Vor mehr als einer halben Million Menschen sprach Stefan Heym am 4. November 1989 diese Worte auf einer Kundgebung, zu der Berliner Theaterschaffende aufgerufen hatten. Es war nicht das erste Mal in diesen Herbsttagen, dass Bürgerinnen und Bürger von ihrem Recht auf Meinungs- und Versammlungsfreiheit Gebrauch machten, aber es war die größte Demonstration, die die DDR jemals erlebt hatte und erleben sollte.

Noch wenige Wochen zuvor beging die SED-Führung mit viel Pomp den 40. Jahrestag der Gründung der Deutschen Demokratischen Republik. Längst jedoch war das System des real existierenden Sozialismus in Auflösung. Seit Wochen verließen Tausende das Land, ihr Land, und kehrten diesem System den Rücken. Am 9. Oktober 1989, zwei Tage nach den Jubiläumsfeierlichkeiten, versammelten sich Zehntausende in Leipzig, um friedlich gegen die Politik der Partei- und Staatsführung zu protestieren.

Der real existierende Sozialismus scheiterte nicht zuerst an äußeren Umständen, sondern an seinen eigenen inneren Widersprüchen, an seinen Fehlern und Verbrechen, an Unfreiheit und ideologischem Dogmatismus, an seiner wirtschaftlichen Ineffizienz – und auch nicht nur in der DDR, sondern zugleich in zahlreichen anderen Ländern, vor allem auch in der UdSSR. Schon Jahre zuvor gelang es der SED nicht mehr, eine Mehrheit der Menschen in der DDR von der Richtigkeit ihrer Politik ernsthaft zu überzeugen. Im Herbst 1989 hatte sie auch das letzte Vertrauen verspielt.

Die Menschen in der DDR gingen auf die Straßen, weil sie das Gefühl hatten, ihnen fehle die Luft zum Atmen.
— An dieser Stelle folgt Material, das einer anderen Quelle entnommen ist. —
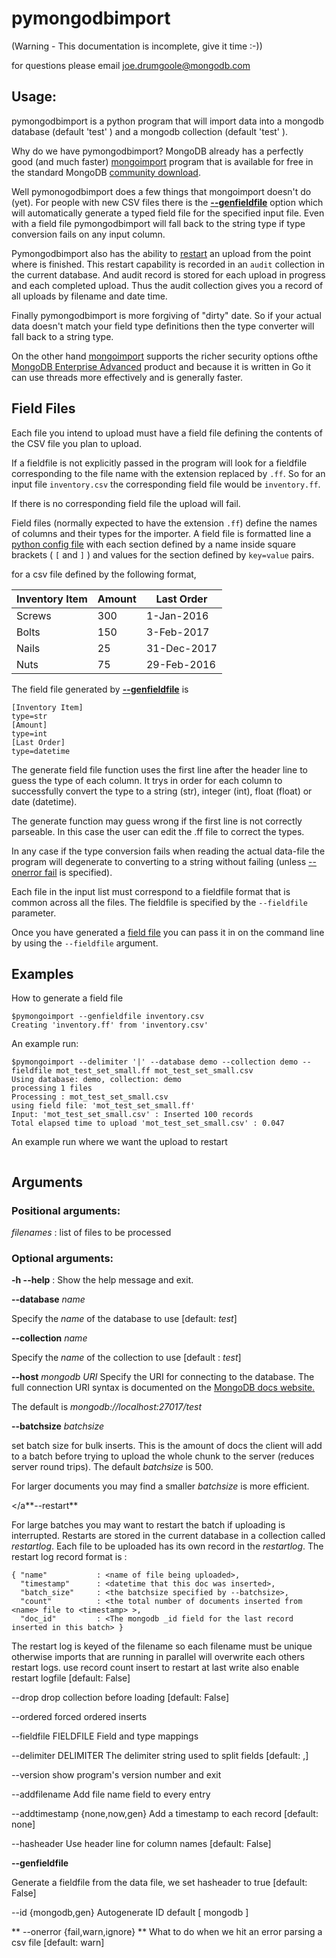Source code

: # pymongodbimport

(Warning - This documentation is incomplete, give it time :-))

for questions please email joe.drumgoole@mongodb.com


## Usage:

pymongodbimport is a python program that will import data into a mongodb
database (default 'test' ) and a mongodb collection (default 'test' ).
 
Why do we have pymongodbimport? MongoDB already has a perfectly good (and much faster)
[mongoimport](https://docs.mongodb.com/manual/reference/program/mongoimport/) program 
that is available for free in the standard MongoDB [community download](https://www.mongodb.com/download-center#community).

Well pymonogodbimport does a few things that mongoimport doesn't do (yet). For people
with new CSV files there is the [**--genfieldfile**](#genfieldfile) option which will automatically
generate a typed field file for the specified input file. Even with a field file pymongodbimport
will fall back to the string type if type conversion fails on any
input column.

Pymongodbimport also has the ability to [restart](#restart)  an upload from the
point where is finished. This restart capability is recorded in an
```audit``` collection in the current database. And audit record is
stored for each upload in progress and each completed upload. Thus the
audit collection gives you a record of all uploads by filename and
date time.

Finally pymongodbimport is more forgiving of "dirty" date. So if your
actual data doesn't match your field type definitions then the type
converter will fall back to a string type.

On the other hand
[mongoimport](https://docs.mongodb.com/manual/reference/program/mongoimport/)
supports the richer security options ofthe [MongoDB Enterprise Advanced](https://www.mongodb.com/products/mongodb-enterprise-advanced)
product and because it is written in Go it can use threads more effectively and is generally faster.

## Field Files <a name="fieldfile"></a>

Each file you intend to upload must have a field file defining the
contents of the CSV file you plan to upload.

If a fieldfile is not explicitly passed in the program will look for a
fieldfile corresponding to the file name with the extension replaced
by `.ff`. So for an input file `inventory.csv` the corresponding field
file would be `inventory.ff`.

If there is no corresponding field file the upload will fail.

Field files (normally expected to have the extension `.ff`) define the names of columns and their
types for the importer. A field file is formatted line a
[python config file](https://docs.python.org/2/library/configparser.html)
with each section defined by a name inside square brackets ( `[` and `]` ) and values for
the section defined by `key=value` pairs.

for a csv file defined by the following format,


Inventory Item | Amount |  Last Order
-------------|-----|---------
Screws|                   300|    1-Jan-2016
Bolts|                      150|   3-Feb-2017
Nails|                 25|       31-Dec-2017
Nuts|                   75|    29-Feb-2016


The field file generated by [**--genfieldfile**](#genfieldfile) is

```
[Inventory Item]
type=str
[Amount]
type=int
[Last Order]
type=datetime
```

The generate field file function uses the first line after the header
line to guess the type of each column. It trys in order for each
column to successfully convert the type to a string (str), integer
(int), float (float) or date (datetime).

The generate function may guess wrong if the first line is not
correctly parseable. In this case the user can edit the .ff file to
correct the types.

In any case if the type conversion fails when reading the actual
data-file the program will degenerate to converting to a string
without failing (unless [--onerror fail](#onerror)  is specified).

Each file in the input list must correspond to a fieldfile format that is
common across all the files. The fieldfile is specified by the  `--fieldfile` parameter.

Once you have generated a [field file](#fieldfile) you can pass it in on the command line
by using the `--fieldfile` argument.

## Examples

How to generate a field file

```
$pymongoimport --genfieldfile inventory.csv
Creating 'inventory.ff' from 'inventory.csv'
```
An example run:

```
$pymongoimport --delimiter '|' --database demo --collection demo --fieldfile mot_test_set_small.ff mot_test_set_small.csv
Using database: demo, collection: demo
processing 1 files
Processing : mot_test_set_small.csv
using field file: 'mot_test_set_small.ff'
Input: 'mot_test_set_small.csv' : Inserted 100 records
Total elapsed time to upload 'mot_test_set_small.csv' : 0.047
```

An example run where we want the upload to restart

```
```

## Arguments

### Positional arguments:
  *filenames*        : list of files to be processed

### Optional arguments:

**-h --help**      : Show the help message and exit.

**--database** *name* 

Specify the *name* of the database to use  [default: *test*]

**--collection** *name*

Specify the *name* of the collection to use [default : *test*]

**--host** *mongodb URI*
Specify the URI for connecting to the database. The full connection
URI syntax is documented on the
[MongoDB docs website.](https://docs.mongodb.com/manual/reference/connection-string/)

The default is *mongodb://localhost:27017/test*

**--batchsize** *batchsize*

set batch size for bulk inserts. This is the amount of docs the client
will add to a batch before trying to upload the whole chunk to the
server (reduces server round trips). The default *batchsize* is 500.

For larger documents you may find a smaller *batchsize* is more efficient.

<a name="restart"></a**--restart**

For large batches you may want to restart the batch if uploading is
interrupted. Restarts are stored in the current database in a collection 
called *restartlog*. Each file to be uploaded has its own record in the 
*restartlog*. The restart log record format is :

```
{ "name"           : <name of file being uploaded>, 
  "timestamp"      : <datetime that this doc was inserted>,
  "batch_size"     : <the batchsize specified by --batchsize>,
  "count"          : <the total number of documents inserted from <name> file to <timestamp> >,
  "doc_id"         : <The mongodb _id field for the last record inserted in this batch> }
```

The restart log is keyed of the filename so each filename must be unique otherwise
imports that are running in parallel will overwrite each others restart logs.
use record count insert to restart at last write also
                        enable restart logfile [default: False]


  --drop                drop collection before loading [default: False]

  --ordered             forced ordered inserts

  --fieldfile FIELDFILE
                        Field and type mappings

  --delimiter DELIMITER
                        The delimiter string used to split fields [default: ,]

  --version             show program's version number and exit

  --addfilename         Add file name field to every entry

  --addtimestamp {none,now,gen}
                        Add a timestamp to each record [default: none]

  --hasheader           Use header line for column names [default: False]

<a name="genfieldfile"></a>**--genfieldfile**        
  
  Generate a fieldfile from the data file, we set
                        hasheader to true [default: False]

  --id {mongodb,gen}    Autogenerate ID default [ mongodb ]

<a name="onerror"></a> ** --onerror {fail,warn,ignore} **
                        What to do when we hit an error parsing a csv file
                        [default: warn]
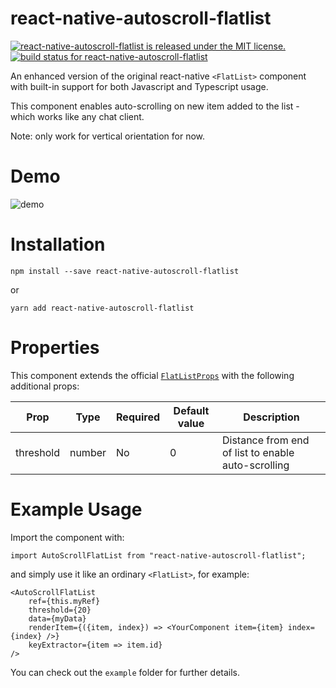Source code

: # react-native-autoscroll-flatlist

[![react-native-autoscroll-flatlist is released under the MIT license.](https://img.shields.io/badge/license-MIT-blue.svg)](https://github.com/RageBill/react-native-autoscroll-flatlist/blob/master/LICENSE)
[![build status for react-native-autoscroll-flatlist](https://travis-ci.org/RageBill/react-native-autoscroll-flatlist.svg?branch=master)](https://travis-ci.org/RageBill/react-native-autoscroll-flatlist)

An enhanced version of the original react-native `<FlatList>` component with built-in support for both Javascript and Typescript usage.

This component enables auto-scrolling on new item added to the list - which works like any chat client.

Note: only work for vertical orientation for now.

# Demo

![demo](https://github.com/RageBill/react-native-autoscroll-flatlist/blob/master/demo.gif?raw=true)

# Installation

```
npm install --save react-native-autoscroll-flatlist
```

or

```
yarn add react-native-autoscroll-flatlist
```

# Properties

This component extends the official [`FlatListProps`](https://facebook.github.io/react-native/docs/flatlist) with the following additional props:

| Prop      | Type   | Required | Default value | Description                                        |
| --------- | ------ | -------- | ------------- | -------------------------------------------------- |
| threshold | number | No       | 0             | Distance from end of list to enable auto-scrolling |

# Example Usage

Import the component with:

```
import AutoScrollFlatList from "react-native-autoscroll-flatlist";
```

and simply use it like an ordinary `<FlatList>`, for example:

```
<AutoScrollFlatList
    ref={this.myRef}
    threshold={20}
    data={myData}
    renderItem={({item, index}) => <YourComponent item={item} index={index} />}
    keyExtractor={item => item.id}
/>
```

You can check out the `example` folder for further details.
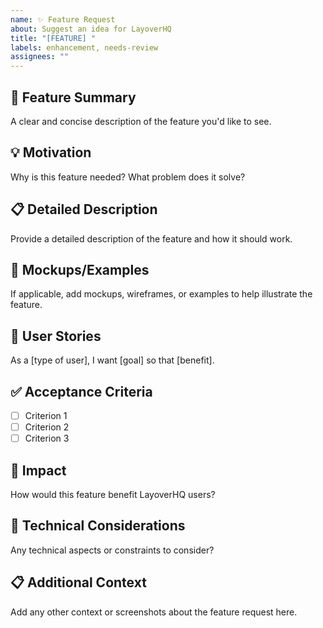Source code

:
 ```yaml
---
name: ✨ Feature Request
about: Suggest an idea for LayoverHQ
title: "[FEATURE] "
labels: enhancement, needs-review
assignees: ""
---
```


## 🚀 Feature Summary
A clear and concise description of the feature you'd like to see.

## 💡 Motivation
Why is this feature needed? What problem does it solve?

## 📋 Detailed Description
Provide a detailed description of the feature and how it should work.

## 🎨 Mockups/Examples
If applicable, add mockups, wireframes, or examples to help illustrate the feature.

## 🔄 User Stories
As a [type of user], I want [goal] so that [benefit].

## ✅ Acceptance Criteria
- [ ] Criterion 1
- [ ] Criterion 2
- [ ] Criterion 3

## 🎯 Impact
How would this feature benefit LayoverHQ users?

## 🔧 Technical Considerations
Any technical aspects or constraints to consider?

## 📋 Additional Context
Add any other context or screenshots about the feature request here.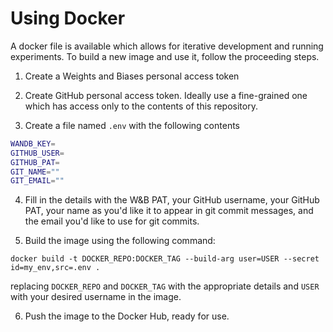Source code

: Using Docker
============

A docker file is available which allows for iterative development and running experiments. To build a new image and use it, follow the proceeding steps.

1. Create a Weights and Biases personal access token

2. Create GitHub personal access token. Ideally use a fine-grained one which has access only to the contents of this repository.

3. Create a file named `.env` with the following contents

```bash
WANDB_KEY=
GITHUB_USER=
GITHUB_PAT=
GIT_NAME=""
GIT_EMAIL=""
```

4. Fill in the details with the W&B PAT, your GitHub username, your GitHub PAT, your name as you'd like it to appear in git commit messages, and the email you'd like to use for git commits.

5. Build the image using the following command:

```
docker build -t DOCKER_REPO:DOCKER_TAG --build-arg user=USER --secret id=my_env,src=.env .
```

replacing `DOCKER_REPO` and `DOCKER_TAG` with the appropriate details and `USER` with your desired username in the image.

6. Push the image to the Docker Hub, ready for use.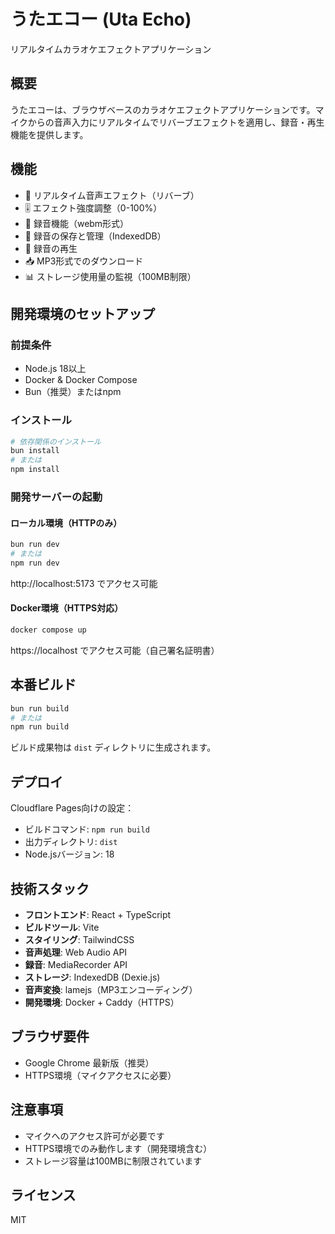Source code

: # うたエコー (Uta Echo)

リアルタイムカラオケエフェクトアプリケーション

## 概要

うたエコーは、ブラウザベースのカラオケエフェクトアプリケーションです。マイクからの音声入力にリアルタイムでリバーブエフェクトを適用し、録音・再生機能を提供します。

## 機能

- 🎤 リアルタイム音声エフェクト（リバーブ）
- 🎚️ エフェクト強度調整（0-100%）
- 🔴 録音機能（webm形式）
- 💾 録音の保存と管理（IndexedDB）
- 🎵 録音の再生
- 📥 MP3形式でのダウンロード
- 📊 ストレージ使用量の監視（100MB制限）

## 開発環境のセットアップ

### 前提条件

- Node.js 18以上
- Docker & Docker Compose
- Bun（推奨）またはnpm

### インストール

```bash
# 依存関係のインストール
bun install
# または
npm install
```

### 開発サーバーの起動

#### ローカル環境（HTTPのみ）

```bash
bun run dev
# または
npm run dev
```

http://localhost:5173 でアクセス可能

#### Docker環境（HTTPS対応）

```bash
docker compose up
```

https://localhost でアクセス可能（自己署名証明書）

## 本番ビルド

```bash
bun run build
# または
npm run build
```

ビルド成果物は `dist` ディレクトリに生成されます。

## デプロイ

Cloudflare Pages向けの設定：

- ビルドコマンド: `npm run build`
- 出力ディレクトリ: `dist`
- Node.jsバージョン: 18

## 技術スタック

- **フロントエンド**: React + TypeScript
- **ビルドツール**: Vite
- **スタイリング**: TailwindCSS
- **音声処理**: Web Audio API
- **録音**: MediaRecorder API
- **ストレージ**: IndexedDB (Dexie.js)
- **音声変換**: lamejs（MP3エンコーディング）
- **開発環境**: Docker + Caddy（HTTPS）

## ブラウザ要件

- Google Chrome 最新版（推奨）
- HTTPS環境（マイクアクセスに必要）

## 注意事項

- マイクへのアクセス許可が必要です
- HTTPS環境でのみ動作します（開発環境含む）
- ストレージ容量は100MBに制限されています

## ライセンス

MIT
Sie hatten sich für Demokratie und Selbstbestimmung entschieden und gegen einen Staat, der zwar für ein gewisses Maß an sozialer Sicherheit sorgte, aber ihnen in wichtigen Bereichen das Recht absprach, für ihr Land und ihre persönliche Entwicklung selbstbestimmt Entscheidungen zutreffen. Vielen erschienen die Entwicklungen in der damaligen Sowjetunion, die mit den Begriffen Glasnost und Perestroika verbunden waren, als Vorbild für einen ähnlichen politischen Prozess in der DDR. Dies alles geschah in der Hoffnung auf eine bessere Zukunft und dies alles geschah friedlich.

25 Jahre später dankt DIE LINKE – nicht zum ersten Mal – diesen mutigen Bürgerinnen und Bürgern für ihre Zivilcourage. Sie tut dies in dem Wissen darum, dass sich dieser Protest gegen die Politik der SED richtete, also gegen eine politische Praxis, für die zwar die meisten heutigen Mitglieder der Partei DIE LINKE keine persönliche Verantwortung tragen, der sich die Partei jedoch insgesamt bis heute zu stellen hat. Die Entschuldigung gegenüber den Bürgerinnen und Bürgern der DDR und der unwiderrufliche Bruch mit dem Stalinismus als System – ausgesprochen auf dem Außerordentlichen Parteitag der SED/PDS im Dezember 1989 – wirken bis heute nach. Für DIE LINKE heißt es darum: Kein Sozialismus ohne Freiheit, kein Sozialismus ohne Demokratie.

Der Herbst des Jahres 2014, 25 Jahre nach der Friedlichen Revolution, sollte Anlass sein zu erinnern, aber auch auf die gesellschaftlichen Zustände heute zu schauen, hier bei uns in der Bundesrepublik Deutschland und darüber hinaus. Er ist Anlass, an die Hoffnungen der Menschen, an den Aufbruch zu erinnern – und es ist gleichzeitig Zeit danach zu fragen, wie es heute um Freiheit und Gerechtigkeit bestellt ist. Der Kapitalismus ist nicht das Ende der Geschichte. Heute zeigt sich überdeutlich, dass die Gesellschaft durch tiefe, dem Kapitalismus eigene Widersprüche gekennzeichnet ist. Offensichtlich bringt er keine Lösung für die zentralen Zukunftsfragen wie sozialen Zusammenhalt und gesellschaftlichen Fortschritt, Demokratie, Umwelt und Frieden.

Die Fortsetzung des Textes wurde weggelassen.